Ed. Folio Gallimard, avril 2012, 256 pages, 6.6 euros
Ce qui est singulier dans ce roman, c'est qu'il se divise sans le vouloir
en deux parties bien distinctes. La première fait de Maria une héroïne
malgré elle, survivant seule dans sa ferme depuis le départ de son père
au front."La faim, le froid et la solitude, pensait-elle, ne sont pas
mes ennemis. Ils sont comme moi les victimes d'une situation qui n'a pas
encore révélé son nom. Je ne peux pas leur en vouloir, car ce sont des
camarades d'infortune qui n'ont rien contre moi."Jusqu'au jour où des
policiers viennent chez elle pour réquisitionner ses biens....Elle est
sauvée de son dénuement par le capitaine Louyre, en mission dans ce
secteur agricole de l'Allemagne en perdition. Le cas de la jeune fille
"acharnée à vivre en dépit de tout" le perturbe, la découverte d'un
corps calciné dans la grange aussi.Dès lors, Louyre décide de mener une
enquête au détriment de l'avis de ses hommes: qu'est ce un homme mort
alors que des milliers meurent tous les jours à cause de la guerre?
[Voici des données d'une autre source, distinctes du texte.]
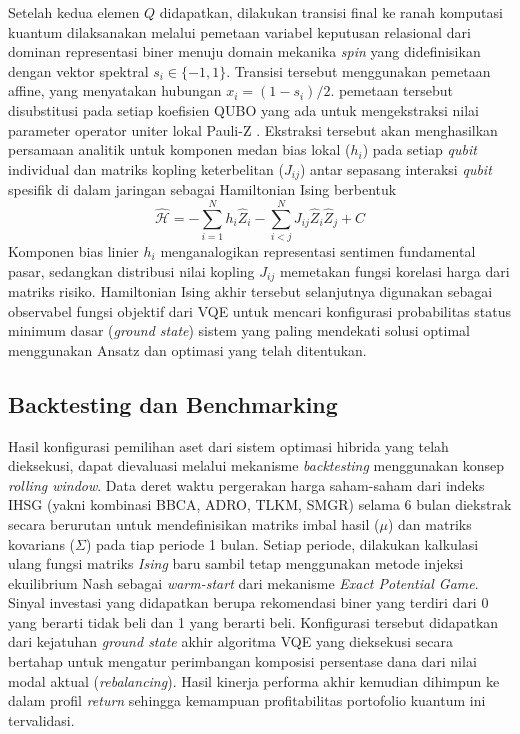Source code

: Setelah kedua elemen $Q$ didapatkan, dilakukan transisi final ke ranah komputasi kuantum dilaksanakan melalui pemetaan variabel keputusan relasional dari dominan representasi biner menuju domain mekanika \textit{spin} yang didefinisikan dengan vektor spektral $s_i \in \{-1, 1\}$. Transisi tersebut menggunakan pemetaan affine, yang menyatakan hubungan $x_i = (1 - s_i)/2$. pemetaan tersebut disubstitusi pada setiap koefisien QUBO yang ada untuk mengekstraksi nilai parameter operator uniter lokal Pauli-Z \cite{nakahara_quantum_2008}. Ekstraksi tersebut akan menghasilkan persamaan analitik untuk komponen medan bias lokal ($h_i$) pada setiap \textit{qubit} individual dan matriks kopling keterbelitan ($J_{ij}$) antar sepasang interaksi \textit{qubit} spesifik di dalam jaringan sebagai Hamiltonian Ising berbentuk
\begin{equation}
\label{eq:ising}
\hat{\mathcal{H}} = - \sum_{i=1}^N h_i \hat{Z}_i - \sum_{i<j}^N J_{ij} \hat{Z}_i \hat{Z}_j + C
\end{equation}
Komponen bias linier $h_i$ menganalogikan representasi sentimen fundamental pasar, sedangkan distribusi nilai kopling $J_{ij}$ memetakan fungsi korelasi harga dari matriks risiko. Hamiltonian Ising akhir tersebut selanjutnya digunakan sebagai observabel fungsi objektif dari VQE untuk mencari konfigurasi probabilitas status minimum dasar (\textit{ground state}) sistem yang paling mendekati solusi optimal menggunakan Ansatz dan optimasi yang telah ditentukan.

\subsection{Backtesting dan Benchmarking}

Hasil konfigurasi pemilihan aset dari sistem optimasi hibrida yang telah dieksekusi, dapat dievaluasi melalui mekanisme \textit{backtesting} menggunakan konsep \textit{rolling window}. Data deret waktu pergerakan harga saham-saham dari indeks IHSG (yakni kombinasi BBCA, ADRO, TLKM, SMGR) selama 6 bulan diekstrak secara berurutan untuk mendefinisikan matriks imbal hasil ($\mu$) dan matriks kovarians ($\Sigma$) pada tiap periode 1 bulan. Setiap periode, dilakukan kalkulasi ulang fungsi matriks \textit{Ising} baru sambil tetap menggunakan metode injeksi ekuilibrium Nash sebagai \textit{warm-start} dari mekanisme \textit{Exact Potential Game}. Sinyal investasi yang didapatkan berupa rekomendasi biner yang terdiri dari 0 yang berarti tidak beli dan 1 yang berarti beli. Konfigurasi tersebut didapatkan dari kejatuhan \textit{ground state} akhir algoritma VQE yang dieksekusi secara bertahap untuk mengatur perimbangan komposisi persentase dana dari nilai modal aktual (\textit{rebalancing}). Hasil kinerja performa akhir kemudian dihimpun ke dalam profil \textit{return} sehingga kemampuan profitabilitas portofolio kuantum ini tervalidasi.

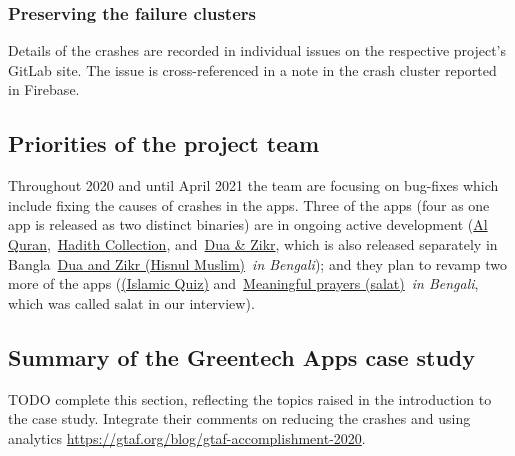 \subsubsection{Preserving the failure clusters}
Details of the crashes are recorded in individual issues on the respective project's GitLab site. The issue is cross-referenced in a note in the crash cluster reported in Firebase.

\subsection{Priorities of the project team}
Throughout 2020 and until April 2021 the team are focusing on bug-fixes which include fixing the causes of crashes in the apps. Three of the apps (four as one app is released as two distinct binaries) are in ongoing active development (\href{https://play.google.com/store/apps/details?id=com.greentech.quran}{Al Quran},~\href{https://play.google.com/store/apps/details?id=com.greentech.hadith}{Hadith Collection}, and~\href{https://play.google.com/store/apps/details?id=com.greentech.hisnulmuslim}{Dua \& Zikr}, which is also released separately in Bangla~\href{https://play.google.com/store/apps/details?id=com.greentech.hisnulmuslimbn}{{Dua and Zikr (Hisnul Muslim)}}~\emph{in Bengali}); and they plan to revamp two more of the apps (\href{https://play.google.com/store/apps/details?id=com.greentech.islamicquiz}{(Islamic Quiz)} and~\href{https://play.google.com/store/apps/details?id=com.greentech.salatbn}{Meaningful prayers (salat)}~\textit{in Bengali}, which was called salat in our interview).



\subsection{Summary of the Greentech Apps case study}
TODO complete this section, reflecting the topics raised in the introduction to the case study.
Integrate their comments on reducing the crashes and using analytics \url{https://gtaf.org/blog/gtaf-accomplishment-2020}.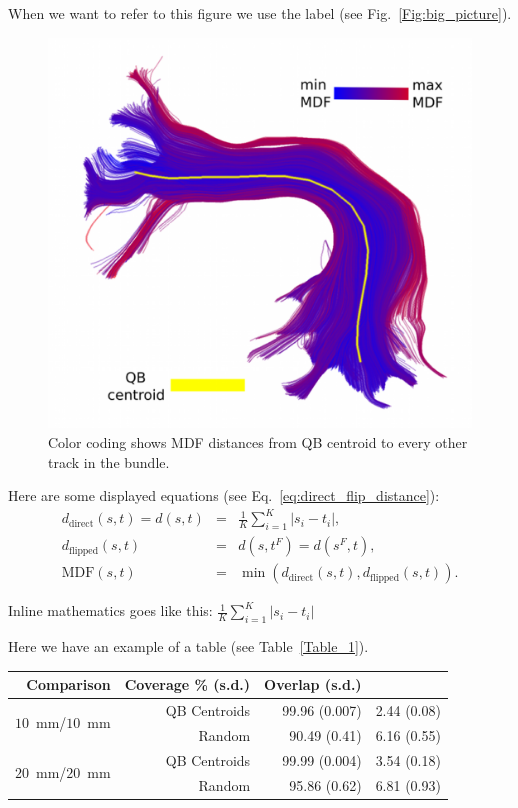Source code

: \documentclass{bioinfo}
\begin{document}
When we want to refer to this figure we use the label (see Fig.~\ref{Fig:big_picture}).

\begin{figure}
\includegraphics[scale=0.15]{Figures/Fig_11_MDF_arcuate}
\centering{}
\caption{Color coding shows MDF distances from QB centroid to every
  other track in the bundle.\label{Fig:little_picture}}
\end{figure}

Here are some displayed equations (see Eq.~\ref{eq:direct_flip_distance}):
\begin{eqnarray}
  d_{\textrm{direct}}(s, t) = d(s, t) & = & \frac{1}{K}\sum_{i=1}^{K}|s_{i}-t_{i}|,\nonumber\\
  d_{\textrm{flipped}}(s, t) & = & d(s,t^F) = d(s^F,t),\nonumber\\
  \textrm{MDF}(s, t) & = & \min(d_{\textrm{direct}}(s, t), d_{\textrm{flipped}}(s, t))\label{eq:direct_flip_distance}.
\end{eqnarray}

Inline mathematics goes like this: $\frac{1}{K}\sum_{i=1}^{K}|s_{i}-t_{i}|$

Here we have an example of a table (see Table~\ref{Table_1}).

\begin{table}[th]  {\begin{tabular}{rrrr} %
Comparison & Coverage \% (s.d.) & Overlap (s.d.) \\ \hline
\multirow{2}{*}{$10$~mm/$10$~mm} & QB Centroids & 99.96 (0.007) & 2.44
(0.08)\\ & Random & 90.49 (0.41) & 6.16 (0.55)\\ \hline
\multirow{2}{*}{$20$~mm/$20$~mm} & QB Centroids & 99.99 (0.004) & 3.54
(0.18)\\ & Random & 95.86 (0.62) & 6.81 (0.93)\\ \hline
\end{tabular}}{}
\end{table}
\end{document}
Mais
Maria a rompu la routine et l'ennui de cet homme soldat malgré lui: "il
constata qu'une étreinte imperceptible avait cédé à l'ennui et à la
crainte diffuse de ces nuits sans étoiles qui se succédaient." Ainsi, la
seconde partie du roman devient imperceptiblement un face à face entre
le capitaine et les notables de la ville (maire, prêtre, psychiatre du
centre) qui connaissent peut-être Maria et les raisons pour lesquelles
le centre de repos, gros fournisseur d'emplois, a fermé subitement..Il
déchiffre les silences, les regards, les rictus et les fait parler en
leur faisant croire qu'il sait tout. Il hait ces habitants dont le
"désarroi (est) semblable à celui du violeur juste après qu'il a
accompli son acte, quand vidé de son désir criminel, celui-ci perd son
sens."Parler sera un moyen pour eux de laver leur conscience...ce
dernier roman de Marc Dugain pâtit parfois d'un manque de rythme et
d'une certaine confusion dans l'enchaînement des faits.Maria promue
héroïne en début de récit, s'efface peu à peu au profit d'une intrigue
assez convenue sur les agissements d'une pseudo clinique de repos
pendant la Seconde Guerre Mondiale. Sur fond d'eugénisme et
d'extermination systématique, l'idée de départ perd de sa substance et
surtout j'ai eu l'impression d'avoir déjà lu des romans sur ce sujet
(Lignes de failles de Nancy Huston ou encore le rire de l'ogre de Pierre
Péju), si bien que mon attention s'est éteinte peu à peu. Cependant,
Dugain reste un bon écrivain, au style minimaliste et posé certes, mais
qui mène le lecteur jusqu'à la fin du livre sans trop de problèmes. Un
livre à lire certes, mais avec une nette impression de déjà lu.